*Required work*:
Of all the lines in the records below, copy only those that contain the string "complete".

*Source records*:

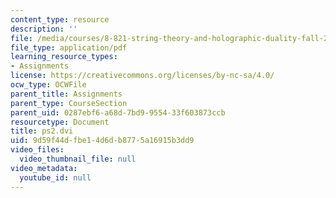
 ```yaml
---
content_type: resource
description: ''
file: /media/courses/8-821-string-theory-and-holographic-duality-fall-2014/9d59f44dfbe14d6db8775a16915b3dd9_MIT8_821F14_pset2.pdf
file_type: application/pdf
learning_resource_types:
- Assignments
license: https://creativecommons.org/licenses/by-nc-sa/4.0/
ocw_type: OCWFile
parent_title: Assignments
parent_type: CourseSection
parent_uid: 0287ebf6-a68d-7bd9-9554-33f603873ccb
resourcetype: Document
title: ps2.dvi
uid: 9d59f44d-fbe1-4d6d-b877-5a16915b3dd9
video_files:
  video_thumbnail_file: null
video_metadata:
  youtube_id: null
---
```

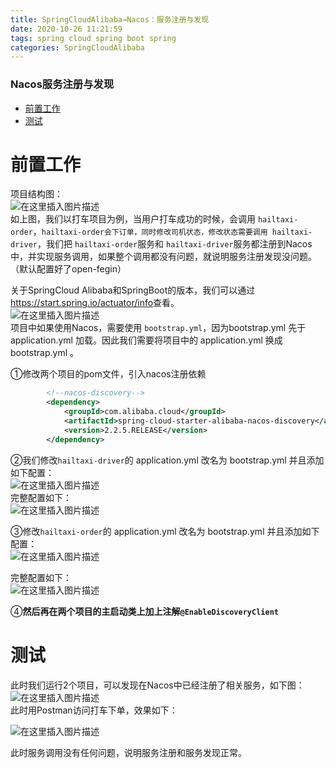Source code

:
 ```yaml
---
title: SpringCloudAlibaba→Nacos：服务注册与发现
date: 2020-10-26 11:21:59
tags: spring cloud spring boot spring
categories: SpringCloudAlibaba
---
```


<!--more-->

### Nacos服务注册与发现

- [前置工作](#_2)
- [测试](#_37)

# 前置工作

项目结构图：  
![在这里插入图片描述](https://img-blog.csdnimg.cn/0eb0ddb230e347fa92e6afd7a34db320.png?x-oss-process=image/watermark,type_d3F5LXplbmhlaQ,shadow_50,text_Q1NETiBAZkZlZS1vcHM=,size_20,color_FFFFFF,t_70,g_se,x_16)  
如上图，我们以打车项目为例，当用户打车成功的时候，会调用 `hailtaxi-order`，`hailtaxi-order会下订单，同时修改司机状态，修改状态需要调用 hailtaxi-driver`，我们把 `hailtaxi-order`服务和 `hailtaxi-driver`服务都注册到Nacos中，并实现服务调用，如果整个调用都没有问题，就说明服务注册发现没问题。（默认配置好了open-fegin）

关于SpringCloud Alibaba和SpringBoot的版本，我们可以通过<https://start.spring.io/actuator/info>查看。  
![在这里插入图片描述](https://img-blog.csdnimg.cn/de273cdecdc942f4b44e7f272e11d593.png?x-oss-process=image/watermark,type_d3F5LXplbmhlaQ,shadow_50,text_Q1NETiBAZkZlZS1vcHM=,size_20,color_FFFFFF,t_70,g_se,x_16)  
项目中如果使用Nacos，需要使用 `bootstrap.yml`，因为bootstrap.yml 先于 application.yml 加载。因此我们需要将项目中的 application.yml 换成bootstrap.yml 。

①修改两个项目的pom文件，引入nacos注册依赖

```xml
        <!--nacos-discovery-->
        <dependency>
            <groupId>com.alibaba.cloud</groupId>
            <artifactId>spring-cloud-starter-alibaba-nacos-discovery</artifactId>
            <version>2.2.5.RELEASE</version>
        </dependency>
```

②我们修改`hailtaxi-driver`的 application.yml 改名为 bootstrap.yml 并且添加如下配置：  
![在这里插入图片描述](https://img-blog.csdnimg.cn/237c4f14b6854b0eb782cbfc91a8674a.png?x-oss-process=image/watermark,type_d3F5LXplbmhlaQ,shadow_50,text_Q1NETiBAZkZlZS1vcHM=,size_20,color_FFFFFF,t_70,g_se,x_16)  
完整配置如下：  
![在这里插入图片描述](https://img-blog.csdnimg.cn/18b57f27afea43e7a20b59173806f86c.png?x-oss-process=image/watermark,type_d3F5LXplbmhlaQ,shadow_50,text_Q1NETiBAZkZlZS1vcHM=,size_20,color_FFFFFF,t_70,g_se,x_16)

③修改`hailtaxi-order`的 application.yml 改名为 bootstrap.yml 并且添加如下配置：  
![在这里插入图片描述](https://img-blog.csdnimg.cn/d89d88a2c5f34d79b68efb54be3b5603.png?x-oss-process=image/watermark,type_d3F5LXplbmhlaQ,shadow_50,text_Q1NETiBAZkZlZS1vcHM=,size_20,color_FFFFFF,t_70,g_se,x_16)

完整配置如下：  
![在这里插入图片描述](https://img-blog.csdnimg.cn/59decda188e34a81b8316199454c77e0.png?x-oss-process=image/watermark,type_d3F5LXplbmhlaQ,shadow_50,text_Q1NETiBAZkZlZS1vcHM=,size_20,color_FFFFFF,t_70,g_se,x_16)

④**然后再在两个项目的主启动类上加上注解`@EnableDiscoveryClient`**

# 测试

此时我们运行2个项目，可以发现在Nacos中已经注册了相关服务，如下图：  
![在这里插入图片描述](https://img-blog.csdnimg.cn/3e807d3c6bbd4f4b899b58526a20418c.png?x-oss-process=image/watermark,type_d3F5LXplbmhlaQ,shadow_50,text_Q1NETiBAZkZlZS1vcHM=,size_20,color_FFFFFF,t_70,g_se,x_16)  
此时用Postman访问打车下单，效果如下：

![在这里插入图片描述](https://img-blog.csdnimg.cn/a87b7f36c01f4c1c865dbeb809f8cd6c.png?x-oss-process=image/watermark,type_d3F5LXplbmhlaQ,shadow_50,text_Q1NETiBAZkZlZS1vcHM=,size_20,color_FFFFFF,t_70,g_se,x_16)

此时服务调用没有任何问题，说明服务注册和服务发现正常。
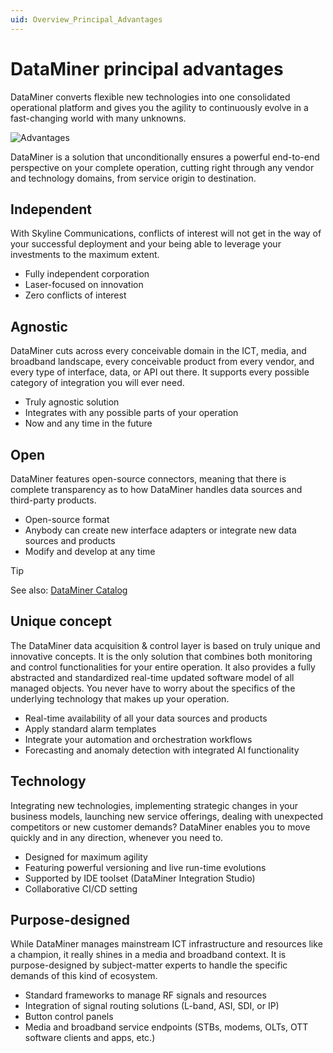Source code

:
 ```yaml
---
uid: Overview_Principal_Advantages
---
```


# DataMiner principal advantages

DataMiner converts flexible new technologies into one consolidated operational platform and gives you the agility to continuously evolve in a fast-changing world with many unknowns.

![Advantages](~/dataminer-overview/images/DA_advantages.png)

DataMiner is a solution that unconditionally ensures a powerful end-to-end perspective on your complete operation, cutting right through any vendor and technology domains, from service origin to destination.

## Independent

With Skyline Communications, conflicts of interest will not get in the way of your successful deployment and your being able to leverage your investments to the maximum extent.

- Fully independent corporation
- Laser-focused on innovation
- Zero conflicts of interest

## Agnostic

DataMiner cuts across every conceivable domain in the ICT, media, and broadband landscape, every conceivable product from every vendor, and every type of interface, data, or API out there. It supports every possible category of integration you will ever need.

- Truly agnostic solution
- Integrates with any possible parts of your operation
- Now and any time in the future

## Open

DataMiner features open-source connectors, meaning that there is complete transparency as to how DataMiner handles data sources and third-party products.

- Open-source format
- Anybody can create new interface adapters or integrate new data sources and products
- Modify and develop at any time

> [!TIP]
> See also: [DataMiner Catalog](xref:About_the_Catalog_module)

## Unique concept

The DataMiner data acquisition & control layer is based on truly unique and innovative concepts. It is the only solution that combines both monitoring and control functionalities for your entire operation. It also provides a fully abstracted and standardized real-time updated software model of all managed objects. You never have to worry about the specifics of the underlying technology that makes up your operation.

- Real-time availability of all your data sources and products
- Apply standard alarm templates
- Integrate your automation and orchestration workflows
- Forecasting and anomaly detection with integrated AI functionality

## Technology

Integrating new technologies, implementing strategic changes in your business models, launching new service offerings, dealing with unexpected competitors or new customer demands? DataMiner enables you to move quickly and in any direction, whenever you need to.

- Designed for maximum agility
- Featuring powerful versioning and live run-time evolutions
- Supported by IDE toolset (DataMiner Integration Studio)
- Collaborative CI/CD setting

## Purpose-designed

While DataMiner manages mainstream ICT infrastructure and resources like a champion, it really shines in a media and broadband context. It is purpose-designed by subject-matter experts to handle the specific demands of this kind of ecosystem.

- Standard frameworks to manage RF signals and resources
- Integration of signal routing solutions (L-band, ASI, SDI, or IP)
- Button control panels
- Media and broadband service endpoints (STBs, modems, OLTs, OTT software clients and apps, etc.)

*Output of the task*:
DataMiner is a solution that unconditionally ensures a powerful end-to-end perspective on your complete operation, cutting right through any vendor and technology domains, from service origin to destination.
DataMiner features open-source connectors, meaning that there is complete transparency as to how DataMiner handles data sources and third-party products.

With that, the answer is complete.